The Naryn Castle (In Persian: نارین قلعه) or Narin Castle is a mud-adobe fort or castle in the town of Meybod, Iran. Built some 2,000 to 6,000 years ago, it has four towers and stands 40 meters (130 ft) high and contained a plumbing system.

Architecture

The ruins of the structure stands 40 meters (130 ft) high from its base. Although built between 2,000 to 6,000 years ago, it contains what seems to be a type of plumbing system (made out of a kind of mortar called sarooj) which was built into its massive walls. Peculiarly similar in design to Ali Qapu palace of Isfahan, it has a terrace high on top of the structure whose circulation is provided by two helical stairwells (whose walls have caved in, making it inaccessible). The structure also has a large underground chamber (now filled by rubble), was possibly used as a prison. Four towers surround the entire compound, and a large gate furnishes access to a large courtyard.

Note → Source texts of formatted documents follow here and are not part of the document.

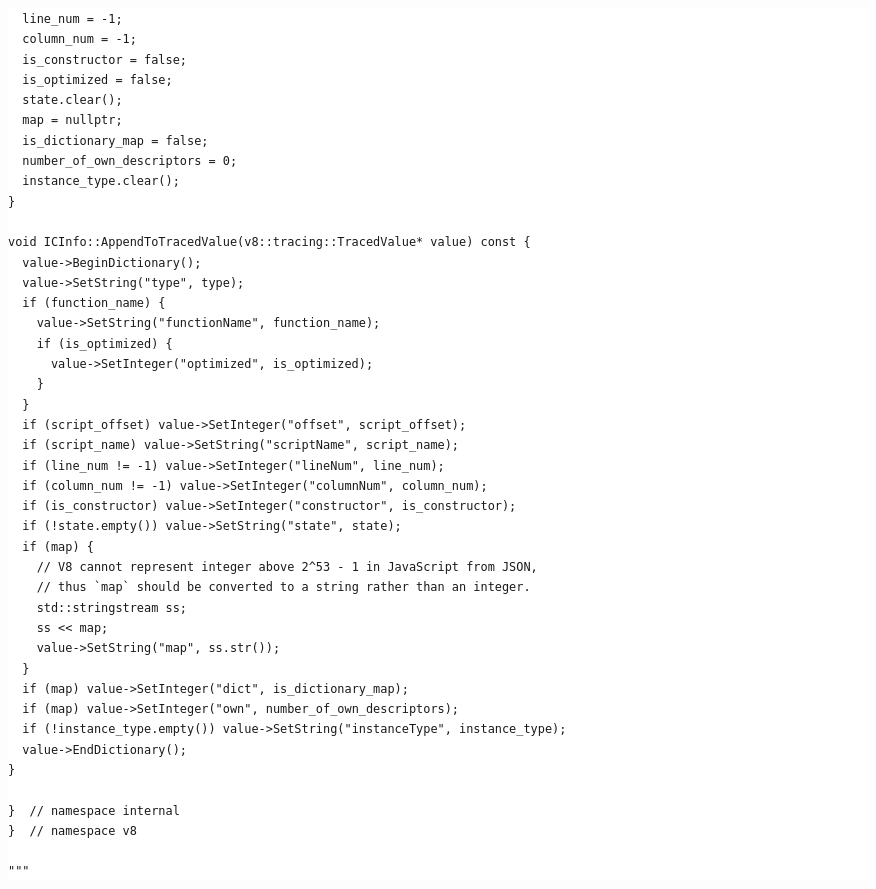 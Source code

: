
 ```
  line_num = -1;
  column_num = -1;
  is_constructor = false;
  is_optimized = false;
  state.clear();
  map = nullptr;
  is_dictionary_map = false;
  number_of_own_descriptors = 0;
  instance_type.clear();
}

void ICInfo::AppendToTracedValue(v8::tracing::TracedValue* value) const {
  value->BeginDictionary();
  value->SetString("type", type);
  if (function_name) {
    value->SetString("functionName", function_name);
    if (is_optimized) {
      value->SetInteger("optimized", is_optimized);
    }
  }
  if (script_offset) value->SetInteger("offset", script_offset);
  if (script_name) value->SetString("scriptName", script_name);
  if (line_num != -1) value->SetInteger("lineNum", line_num);
  if (column_num != -1) value->SetInteger("columnNum", column_num);
  if (is_constructor) value->SetInteger("constructor", is_constructor);
  if (!state.empty()) value->SetString("state", state);
  if (map) {
    // V8 cannot represent integer above 2^53 - 1 in JavaScript from JSON,
    // thus `map` should be converted to a string rather than an integer.
    std::stringstream ss;
    ss << map;
    value->SetString("map", ss.str());
  }
  if (map) value->SetInteger("dict", is_dictionary_map);
  if (map) value->SetInteger("own", number_of_own_descriptors);
  if (!instance_type.empty()) value->SetString("instanceType", instance_type);
  value->EndDictionary();
}

}  // namespace internal
}  // namespace v8

"""

```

This building has been built as an old fortress with three different floors, each for a different class of society.

Structures like Naryn Castle constituted the government stronghold in some of the older (pre-Islamic) towns of central Iran. Some of these castles incorporate mud bricks of the Medes period and of the Achaemenid and Sassanid dynasties.

Some believe that the Narin castles are descendants of ancient Zoroastrian fire-temples; some of the castles in Narin and Meybod, in Yazd province, are also called nareng castles (orange castles), possibly by folk etymology.

Current conditions
The castle at Meybod is currently under study but has not been faring very well. The structure seems to have been affected by numerous earthquakes throughout the ages.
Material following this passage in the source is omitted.